- How to complete this task -
Filter the data for lines with the word "from" and copy those lines.

- Rendered images with source text -

********************

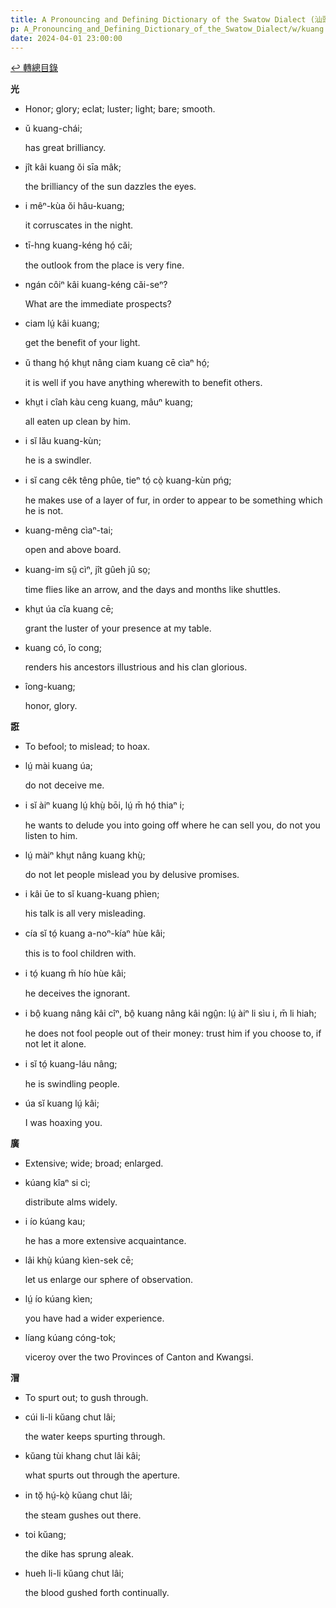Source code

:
 ```yaml
---
title: A Pronouncing and Defining Dictionary of the Swatow Dialect (汕頭方言音義字典) / kuang
p: A_Pronouncing_and_Defining_Dictionary_of_the_Swatow_Dialect/w/kuang
date: 2024-04-01 23:00:00
---
```


[↩️ 轉總目錄](/A_Pronouncing_and_Defining_Dictionary_of_the_Swatow_Dialect)


**光**
- Honor; glory; eclat; luster; light; bare; smooth.

- ŭ kuang-chái;

  has great brilliancy.

- jît kâi kuang ŏi sīa mâk;

  the brilliancy of the sun dazzles the eyes.

- i mêⁿ-kùa ŏi hâu-kuang;

  it corruscates in the night.

- tī-hng kuang-kéng hó̤ căi;

  the outlook from the place is very fine.

- ngán côiⁿ kâi kuang-kéng căi-seⁿ?

  What are the immediate prospects?

- ciam lṳ́ kâi kuang;

  get the benefit of your light.

- ŭ thang hó̤ khṳt nâng ciam kuang cē cìaⁿ hó̤;

  it is well if you have anything wherewith to benefit others.

- khṳt i cîah kàu ceng kuang, mâuⁿ kuang;

  all eaten up clean by him.

- i sĭ lău kuang-kùn;

  he is a swindler.

- i sĭ cang cêk têng phûe, tieⁿ tó̤ cò̤ kuang-kùn pńg;

  he makes use of a layer of fur, in order to appear to be something which he is not.

- kuang-mêng cìaⁿ-tai;

  open and above board.

- kuang-im sṳ̆ cìⁿ, jît gûeh jû so̤;

  time flies like an arrow, and the days and months like shuttles.

- khṳt úa cĭa kuang cē;

  grant the luster of your presence at my table.

- kuang có, ĭo cong;

  renders his ancestors illustrious and his clan glorious.

- îong-kuang;

  honor, glory.

**誑**
- To befool; to mislead; to hoax.

- lṳ́ mài kuang úa;

  do not deceive me.

- i sĭ àiⁿ kuang lṳ́ khṳ̀ bōi, lṳ́ m̄ hó̤ thiaⁿ i;

  he wants to delude you into going off where he can sell you, do not you listen to him.

- lṳ́ màiⁿ khṳt nâng kuang khṳ̀;

  do not let people mislead you by delusive promises.

- i kâi ūe to sĭ kuang-kuang phìen;

  his talk is all very misleading.

- cía sĭ tó̤ kuang a-noⁿ-kíaⁿ hùe kâi;

  this is to fool children with.

- i tó̤ kuang m̄ hío hùe kâi;

  he deceives the ignorant.

- i bô̤ kuang nâng kâi cîⁿ, bô̤ kuang nâng kâi ngṳ̂n: lṳ́ àiⁿ li sìu i, m̄ li hiah;

  he does not fool people out of their money: trust him if you choose to, if not let it alone.

- i sĭ tó̤ kuang-láu nâng;

  he is swindling people.

- úa sĭ kuang lṳ́ kâi;

  I was hoaxing you.

**廣**
- Extensive; wide; broad; enlarged.

- kúang kîaⁿ si cì;

  distribute alms widely.

- i ío kúang kau;

  he has a more extensive acquaintance.

- lâi khṳ̀ kúang kìen-sek cē;

  let us enlarge our sphere of observation.

- lṳ́ ío kúang kìen;

  you have had a wider experience.

- líang kúang cóng-tok;

  viceroy over the two Provinces of Canton and Kwangsi. 

**㴘**
- To spurt out; to gush through.

- cúi li-li kŭang chut lâi;

  the water keeps spurting through.

- kŭang tùi khang chut lâi kâi;

  what spurts out through the aperture.

- in tŏ̤ hṳ́-kò̤ kŭang chut lâi;

  the steam gushes out there.

- toi kŭang;

  the dike has sprung aleak.

- hueh li-li kŭang chut lâi;

  the blood gushed forth continually.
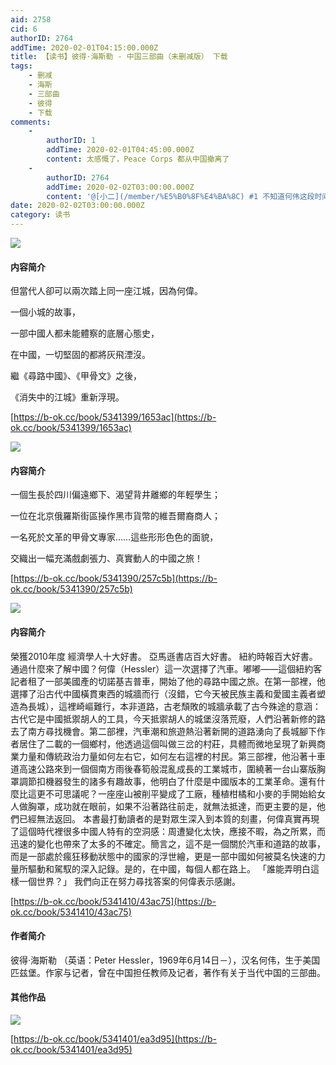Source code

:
 ```yaml
---
aid: 2758
cid: 6
authorID: 2764
addTime: 2020-02-01T04:15:00.000Z
title: 【读书】彼得·海斯勒 - 中国三部曲（未删减版） 下载
tags:
    - 删减
    - 海斯
    - 三部曲
    - 彼得
    - 下载
comments:
    -
        authorID: 1
        addTime: 2020-02-01T04:45:00.000Z
        content: 太感慨了，Peace Corps 都从中国撤离了
    -
        authorID: 2764
        addTime: 2020-02-02T03:00:00.000Z
        content: '@[小二](/member/%E5%B0%8F%E4%BA%8C) #1 不知道何伟这段时间在不在成都，如果在的话他又会写些什么呢？'
date: 2020-02-02T03:00:00.000Z
category: 读书
---
```


![](https://dl181.zlibcdn.com/covers/books/ef/df/a3/efdfa3c1b4b187d967fa58843734a482.jpg)

#### [](#%E5%86%85%E5%AE%B9%E7%AE%80%E4%BB%8B)内容简介

但當代人卻可以兩次踏上同一座江城，因為何偉。

一個小城的故事，

一部中國人都未能體察的底層心態史，

在中國，一切堅固的都將灰飛湮沒。

繼《尋路中國》、《甲骨文》之後，

《消失中的江城》重新浮現。

[https://b-ok.cc/book/5341399/1653ac](https://b-ok.cc/book/5341399/1653ac)

![](https://dl181.zlibcdn.com/covers/books/ef/39/9f/ef399fbaebf6fa686d4a7007cc04b064.jpg)

#### [](#%E5%86%85%E5%AE%B9%E7%AE%80%E4%BB%8B)内容简介

一個生長於四川偏遠鄉下、渴望背井離鄉的年輕學生；

一位在北京俄羅斯街區操作黑市貨幣的維吾爾裔商人；

一名死於文革的甲骨文專家……這些形形色色的面貌，

交織出一幅充滿戲劇張力、真實動人的中國之旅！

[https://b-ok.cc/book/5341390/257c5b](https://b-ok.cc/book/5341390/257c5b)

![](https://dl181.zlibcdn.com/covers/books/a9/e0/3d/a9e03d833ae9593bbe42c58e96acd666.jpg)

#### [](#%E5%86%85%E5%AE%B9%E7%AE%80%E4%BB%8B)内容简介

榮獲2010年度 經濟學人十大好書。 亞馬遜書店百大好書。 紐約時報百大好書。 通過什麼來了解中國？何偉（Hessler）這一次選擇了汽車。嘟嘟——這個紐約客記者租了一部美國產的切諾基吉普車，開始了他的尋路中國之旅。在第一部裡，他選擇了沿古代中國橫貫東西的城牆而行（沒錯，它今天被民族主義和愛國主義者塑造為長城），這裡崎嶇難行，本非道路，古老頹敗的城牆承載了古今殊途的意涵：古代它是中國抵禦胡人的工具，今天抵禦胡人的城堡沒落荒廢，人們沿著新修的路去了南方尋找機會。第二部裡，汽車潮和旅遊熱沿著新開的道路湧向了長城腳下作者居住了二載的一個鄉村，他透過這個叫做三岔的村莊，具體而微地呈現了新興商業力量和傳統政治力量如何左右它，如何左右這裡的村民。第三部裡，他沿著十車道高速公路來到一個個南方雨後春筍般混亂成長的工業城市，圍繞著一台山寨版胸罩調節扣機器發生的諸多有趣故事，他明白了什麼是中國版本的工業革命。還有什麼比這更不可思議呢？一座座山被削平變成了工廠，種植柑橘和小麥的手開始給女人做胸罩，成功就在眼前，如果不沿著路往前走，就無法抵達，而更主要的是，他們已經無法返回。 本書最打動讀者的是對眾生深入到本質的刻畫，何偉真實再現了這個時代裡很多中國人特有的空洞感：周遭變化太快，應接不暇，為之所累，而迅速的變化也帶來了太多的不確定。簡言之，這不是一個關於汽車和道路的故事，而是一部處於瘋狂移動狀態中的國家的浮世繪，更是一部中國如何被莫名快速的力量所驅動和駕馭的深入記錄。是的，在中國，每個人都在路上。 「誰能弄明白這樣一個世界？」 我們向正在努力尋找答案的何偉表示感謝。

[https://b-ok.cc/book/5341410/43ac75](https://b-ok.cc/book/5341410/43ac75)

#### [](#%E4%BD%9C%E8%80%85%E7%AE%80%E4%BB%8B)作者简介

彼得·海斯勒 （英语：Peter Hessler，1969年6月14日－），汉名何伟，生于美国匹兹堡。作家与记者，曾在中国担任教师及记者，著作有关于当代中国的三部曲。

#### [](#%E5%85%B6%E4%BB%96%E4%BD%9C%E5%93%81)其他作品

![](http://93.174.95.29/covers/2462000/885f9c334feb1133707e7fcc2d68a844-g.jpg)

[https://b-ok.cc/book/5341401/ea3d95](https://b-ok.cc/book/5341401/ea3d95)
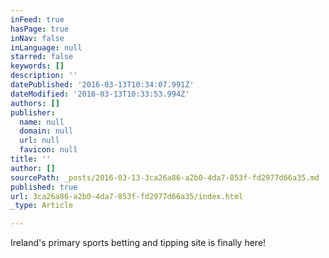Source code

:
 ```yaml
---
inFeed: true
hasPage: true
inNav: false
inLanguage: null
starred: false
keywords: []
description: ''
datePublished: '2016-03-13T10:34:07.991Z'
dateModified: '2016-03-13T10:33:53.994Z'
authors: []
publisher:
  name: null
  domain: null
  url: null
  favicon: null
title: ''
author: []
sourcePath: _posts/2016-03-13-3ca26a86-a2b0-4da7-853f-fd2977d66a35.md
published: true
url: 3ca26a86-a2b0-4da7-853f-fd2977d66a35/index.html
_type: Article

---
```

Ireland's primary sports betting and tipping site is finally here!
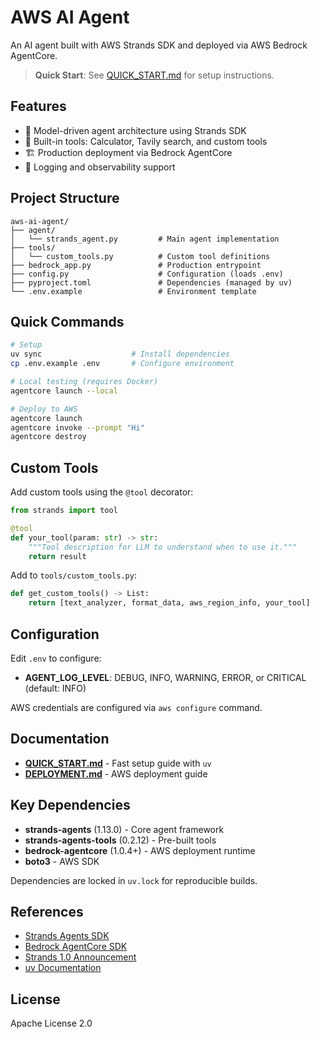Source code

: # AWS AI Agent

An AI agent built with AWS Strands SDK and deployed via AWS Bedrock AgentCore.

> **Quick Start**: See [QUICK_START.md](QUICK_START.md) for setup instructions.

## Features

- 🤖 Model-driven agent architecture using Strands SDK
- 🔧 Built-in tools: Calculator, Tavily search, and custom tools
- 🏗️ Production deployment via Bedrock AgentCore
- 📝 Logging and observability support

## Project Structure

```
aws-ai-agent/
├── agent/
│   └── strands_agent.py         # Main agent implementation
├── tools/
│   └── custom_tools.py          # Custom tool definitions
├── bedrock_app.py               # Production entrypoint
├── config.py                    # Configuration (loads .env)
├── pyproject.toml               # Dependencies (managed by uv)
└── .env.example                 # Environment template
```

## Quick Commands

```bash
# Setup
uv sync                    # Install dependencies
cp .env.example .env       # Configure environment

# Local testing (requires Docker)
agentcore launch --local

# Deploy to AWS
agentcore launch
agentcore invoke --prompt "Hi"
agentcore destroy
```

## Custom Tools

Add custom tools using the `@tool` decorator:

```python
from strands import tool

@tool
def your_tool(param: str) -> str:
    """Tool description for LLM to understand when to use it."""
    return result
```

Add to `tools/custom_tools.py`:

```python
def get_custom_tools() -> List:
    return [text_analyzer, format_data, aws_region_info, your_tool]
```

## Configuration

Edit `.env` to configure:

- **AGENT_LOG_LEVEL**: DEBUG, INFO, WARNING, ERROR, or CRITICAL (default: INFO)

AWS credentials are configured via `aws configure` command.

## Documentation

- **[QUICK_START.md](QUICK_START.md)** - Fast setup guide with `uv`
- **[DEPLOYMENT.md](DEPLOYMENT.md)** - AWS deployment guide

## Key Dependencies

- **strands-agents** (1.13.0) - Core agent framework
- **strands-agents-tools** (0.2.12) - Pre-built tools
- **bedrock-agentcore** (1.0.4+) - AWS deployment runtime
- **boto3** - AWS SDK

Dependencies are locked in `uv.lock` for reproducible builds.

## References

- [Strands Agents SDK](https://github.com/strands-agents/sdk-python)
- [Bedrock AgentCore SDK](https://github.com/aws/bedrock-agentcore-sdk-python)
- [Strands 1.0 Announcement](https://aws.amazon.com/blogs/opensource/introducing-strands-agents-1-0-production-ready-multi-agent-orchestration-made-simple/)
- [uv Documentation](https://docs.astral.sh/uv/)

## License

Apache License 2.0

********************

- Answer below -
  the outlook from the place is very fine.
from strands import tool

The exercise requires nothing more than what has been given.